The skittles’ season has begun. We have two teams who call the Legion ‘home’ and play from the Autumn to the Spring.

We used to have a Summer Skittles’ League but the chap who ran it moved away and none of us could work out how he’d made a profit.

The summer skittlers consisted of a good dozen teams, most of whom were missing at least one player who was on holiday or under the weather, much of the time. Where there was a vacancy, this was soon filled by a member of the bar staff.

I would have thought they should have seen my form and released me to a life of chronicling and fiction, never to hurl a pink rubber ball again.
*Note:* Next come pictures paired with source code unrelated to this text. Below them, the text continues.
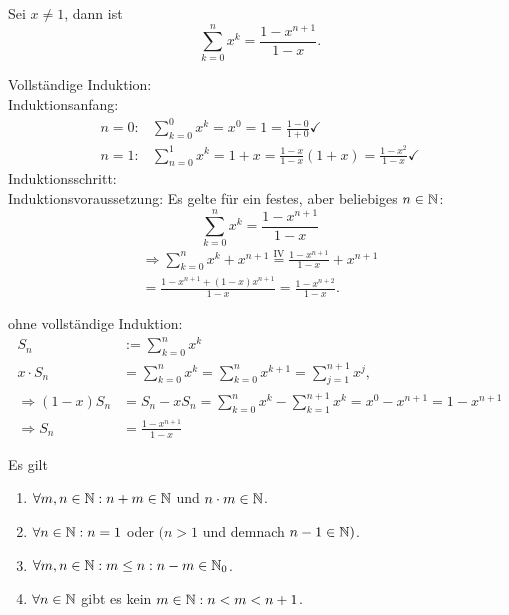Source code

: \documentclass[../ana1.tex]{subfiles}
\begin{document}
\begin{satz}
	Sei \(x\neq 1\), dann ist \[\sum_{k=0}^{n}x^k = \frac{1-x^{n+1}}{1-x}.\]
\end{satz}
\begin{bew}
	Vollständige Induktion:\\
	Induktionsanfang:
	\begin{equation*}
		\begin{aligned}
			n=0: & \sum_{k=0}^{0} x^k = x^0 = 1 = \frac{1-0}{1+0}\checkmark \\
			n=1: & \sum_{n=0}^{1} x^k = 1+x = \frac{1-x}{1-x} (1+x) = \frac{1-x^2}{1-x}\checkmark
		\end{aligned}
	\end{equation*}
	Induktionsschritt:\\
	Induktionsvoraussetzung: Es gelte für ein festes, aber beliebiges \(n\in\mathbb{N} \): 
	\[ \sum_{k=0}^{n} x^k = \frac{1-x^{n+1}}{1-x}\]
	\begin{equation}
		\begin{aligned}
			\Rightarrow \sum_{k=0}^{n} x^k + x^{n+1} \overset{\text{IV}}{=} \frac{1-x^{n+1}}{1-x} + x^{n+1} \\
			= \frac{1-x^{n+1} + (1-x)x^{n+1}}{1-x} = \frac{1-x^{n+2}}{1-x}.
		\end{aligned}
	\end{equation}
\end{bew}
\begin{bew} ohne vollständige Induktion:
	\[\begin{aligned}
		S_n                  & := \sum_{k=0}^{n} x^k                                                                 \\
		x\cdot S_n           & = \sum_{k=0}^{n} x^k = \sum_{k=0}^{n} x^{k+1} = \sum_{j=1}^{n+1} x^j,                 \\
		\Rightarrow (1-x)S_n & = S_n - x S_n = \sum_{k=0}^{n} x^k - \sum_{k=1}^{n+1} x^k = x^0 - x^{n+1} = 1-x^{n+1} \\
		\Rightarrow S_n      & = \frac{1-x^{n+1}}{1-x}
	\end{aligned}\]
\end{bew}
\begin{satz}
	Es gilt
	\begin{enumerate}
		\item \( \forall m,n \in \mathbb{N}: n+m \in \mathbb{N} \) und \(n\cdot m \in \mathbb{N} \).
		\item \( \forall n\in\mathbb{N}: n=1\) oder \((n>1\) und demnach \(n-1 \in \mathbb{N})\).
		\item \( \forall m,n\in\mathbb{N}:m\leq n:n-m\in\mathbb{N}_0\).
		\item \( \forall n\in\mathbb{N} \) gibt es kein \(m\in\mathbb{N}: n<m<n+1\).
	\end{enumerate}
\end{satz}
\end{document}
Sadly, their desperation to fill the gap in the team was such that I played more than anyone else in the league, and never allowed such extensive practise to improve my ability one iota. I managed to hit the Chairman once. Not a single pin, but I caught the ankle of a well-proportioned Scotsman.
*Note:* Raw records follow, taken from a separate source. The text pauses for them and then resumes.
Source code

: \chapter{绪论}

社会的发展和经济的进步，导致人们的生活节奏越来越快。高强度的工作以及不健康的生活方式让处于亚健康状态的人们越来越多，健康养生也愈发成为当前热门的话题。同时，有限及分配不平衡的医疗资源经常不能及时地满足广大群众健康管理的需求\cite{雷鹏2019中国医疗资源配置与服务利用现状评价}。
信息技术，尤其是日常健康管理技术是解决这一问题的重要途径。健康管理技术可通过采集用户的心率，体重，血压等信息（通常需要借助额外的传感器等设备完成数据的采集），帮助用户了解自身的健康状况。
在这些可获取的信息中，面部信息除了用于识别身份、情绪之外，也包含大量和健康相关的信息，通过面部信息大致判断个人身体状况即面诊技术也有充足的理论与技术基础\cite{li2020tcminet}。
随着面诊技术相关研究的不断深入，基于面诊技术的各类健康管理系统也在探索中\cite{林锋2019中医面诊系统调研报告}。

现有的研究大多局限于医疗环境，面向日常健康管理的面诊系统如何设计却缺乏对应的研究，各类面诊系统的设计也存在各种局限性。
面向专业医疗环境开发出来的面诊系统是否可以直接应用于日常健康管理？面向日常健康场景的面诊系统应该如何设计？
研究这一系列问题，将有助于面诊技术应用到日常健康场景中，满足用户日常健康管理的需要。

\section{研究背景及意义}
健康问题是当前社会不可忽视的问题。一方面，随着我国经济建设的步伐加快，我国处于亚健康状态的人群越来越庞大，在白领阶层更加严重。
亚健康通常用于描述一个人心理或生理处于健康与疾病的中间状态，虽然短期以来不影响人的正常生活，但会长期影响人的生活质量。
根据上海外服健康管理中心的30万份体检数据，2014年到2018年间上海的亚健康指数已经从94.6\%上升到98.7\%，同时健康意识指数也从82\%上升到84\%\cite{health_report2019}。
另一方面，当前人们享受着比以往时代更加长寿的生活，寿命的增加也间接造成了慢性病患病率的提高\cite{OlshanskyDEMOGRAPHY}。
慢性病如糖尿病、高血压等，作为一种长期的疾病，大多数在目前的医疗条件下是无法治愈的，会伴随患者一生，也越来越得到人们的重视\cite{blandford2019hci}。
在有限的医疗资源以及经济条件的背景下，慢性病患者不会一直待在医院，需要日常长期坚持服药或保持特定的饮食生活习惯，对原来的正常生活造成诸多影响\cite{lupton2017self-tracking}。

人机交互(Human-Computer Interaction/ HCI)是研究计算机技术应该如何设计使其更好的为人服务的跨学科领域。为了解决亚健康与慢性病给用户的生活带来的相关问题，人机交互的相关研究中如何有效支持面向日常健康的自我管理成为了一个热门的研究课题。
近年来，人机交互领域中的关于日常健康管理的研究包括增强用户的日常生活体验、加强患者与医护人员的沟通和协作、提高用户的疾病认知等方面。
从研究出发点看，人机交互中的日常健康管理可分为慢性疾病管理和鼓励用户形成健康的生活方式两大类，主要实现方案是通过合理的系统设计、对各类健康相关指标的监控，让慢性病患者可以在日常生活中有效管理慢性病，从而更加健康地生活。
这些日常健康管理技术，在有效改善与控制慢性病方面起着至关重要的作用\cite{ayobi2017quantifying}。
Most of the time, I was called out from behind the bar in between pints. Only one of the team captains bothered to phone me before the shift. At the time, we were speaking. Not so much these days. However, it was helpful to be told.

I was studying to be an electrician around that time, and one of my voluntary brothers decided to have a laugh with the skittler who used to call me up.
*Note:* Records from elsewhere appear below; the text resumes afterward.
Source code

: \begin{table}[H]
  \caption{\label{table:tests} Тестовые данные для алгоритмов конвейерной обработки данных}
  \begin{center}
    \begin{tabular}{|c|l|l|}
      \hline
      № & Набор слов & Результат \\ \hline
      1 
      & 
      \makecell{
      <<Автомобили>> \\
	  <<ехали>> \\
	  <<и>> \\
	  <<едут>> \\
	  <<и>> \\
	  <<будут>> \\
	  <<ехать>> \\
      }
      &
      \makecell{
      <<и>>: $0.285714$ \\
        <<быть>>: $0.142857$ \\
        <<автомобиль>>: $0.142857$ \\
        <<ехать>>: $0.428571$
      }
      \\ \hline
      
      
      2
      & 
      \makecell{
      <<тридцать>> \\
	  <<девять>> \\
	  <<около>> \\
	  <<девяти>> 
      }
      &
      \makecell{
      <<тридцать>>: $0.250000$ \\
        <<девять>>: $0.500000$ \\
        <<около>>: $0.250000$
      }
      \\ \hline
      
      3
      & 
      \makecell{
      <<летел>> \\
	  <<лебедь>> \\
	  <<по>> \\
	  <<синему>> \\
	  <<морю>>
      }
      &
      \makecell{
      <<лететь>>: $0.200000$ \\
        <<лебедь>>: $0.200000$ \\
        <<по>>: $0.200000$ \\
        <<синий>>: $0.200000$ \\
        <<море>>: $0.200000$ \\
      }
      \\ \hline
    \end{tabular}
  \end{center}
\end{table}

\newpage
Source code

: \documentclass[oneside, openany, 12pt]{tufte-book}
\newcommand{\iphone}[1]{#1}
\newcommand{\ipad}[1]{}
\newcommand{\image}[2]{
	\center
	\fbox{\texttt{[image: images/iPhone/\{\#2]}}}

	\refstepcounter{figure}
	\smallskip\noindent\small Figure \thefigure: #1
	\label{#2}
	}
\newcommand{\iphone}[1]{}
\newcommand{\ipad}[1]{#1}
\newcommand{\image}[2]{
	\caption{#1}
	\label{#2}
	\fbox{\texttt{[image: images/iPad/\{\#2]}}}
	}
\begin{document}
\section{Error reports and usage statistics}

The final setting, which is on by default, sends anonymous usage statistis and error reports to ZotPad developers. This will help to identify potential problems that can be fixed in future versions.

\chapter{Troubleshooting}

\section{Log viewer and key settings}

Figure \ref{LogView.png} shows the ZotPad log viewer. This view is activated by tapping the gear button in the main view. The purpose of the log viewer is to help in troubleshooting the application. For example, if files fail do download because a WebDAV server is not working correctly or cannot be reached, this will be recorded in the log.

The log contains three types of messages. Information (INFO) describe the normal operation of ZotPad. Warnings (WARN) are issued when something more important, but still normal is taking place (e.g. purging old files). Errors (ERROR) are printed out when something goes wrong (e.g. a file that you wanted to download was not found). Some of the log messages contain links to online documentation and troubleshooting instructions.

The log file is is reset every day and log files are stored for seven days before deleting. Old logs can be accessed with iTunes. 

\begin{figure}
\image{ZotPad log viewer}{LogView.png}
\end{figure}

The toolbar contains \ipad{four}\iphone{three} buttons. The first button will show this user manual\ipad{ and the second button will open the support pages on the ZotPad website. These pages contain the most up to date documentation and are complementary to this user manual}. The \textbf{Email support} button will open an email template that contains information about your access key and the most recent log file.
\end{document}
He made a picture in his mind and then derided the skittler for not showing up at the Club on a Tuesday. The skittler was confused; he had never been to the Club on a Tuesday, why that week should be any different made no sense.

My volunteer brother told him that he had missed a visual treat, that I had been to some electrical conference and had returned to the Legion in full makeup, fishnet stockings, leather bustiere and a skirt that more closely resembled a serviette.

I can think of little in the world that would compel me to wear a skirt. I have never had the figure for it, and when I wear makeup, I give the impression of somewhere between prostitute and clown. Still, the skittler fell for it and they all had a giggle at his expense.

Unfortunately for my voluntary brother, he wound up telling the story so many times that he convinced himself that it had actually happened.

It can be tricky to live down an outfit that only ever existed in someone else’s brain.

All the players chipped in a couple of quid per session, and this went towards the self-catering (usually cheese and biscuits) and a prize pot for the end of the season.

The prize pot paid for a round of drinks for all the skittle players, and a trophy the size of a generous thimble for the winning team. I suspect the chap running it actually paid in more than anyone else because there was no space for profit.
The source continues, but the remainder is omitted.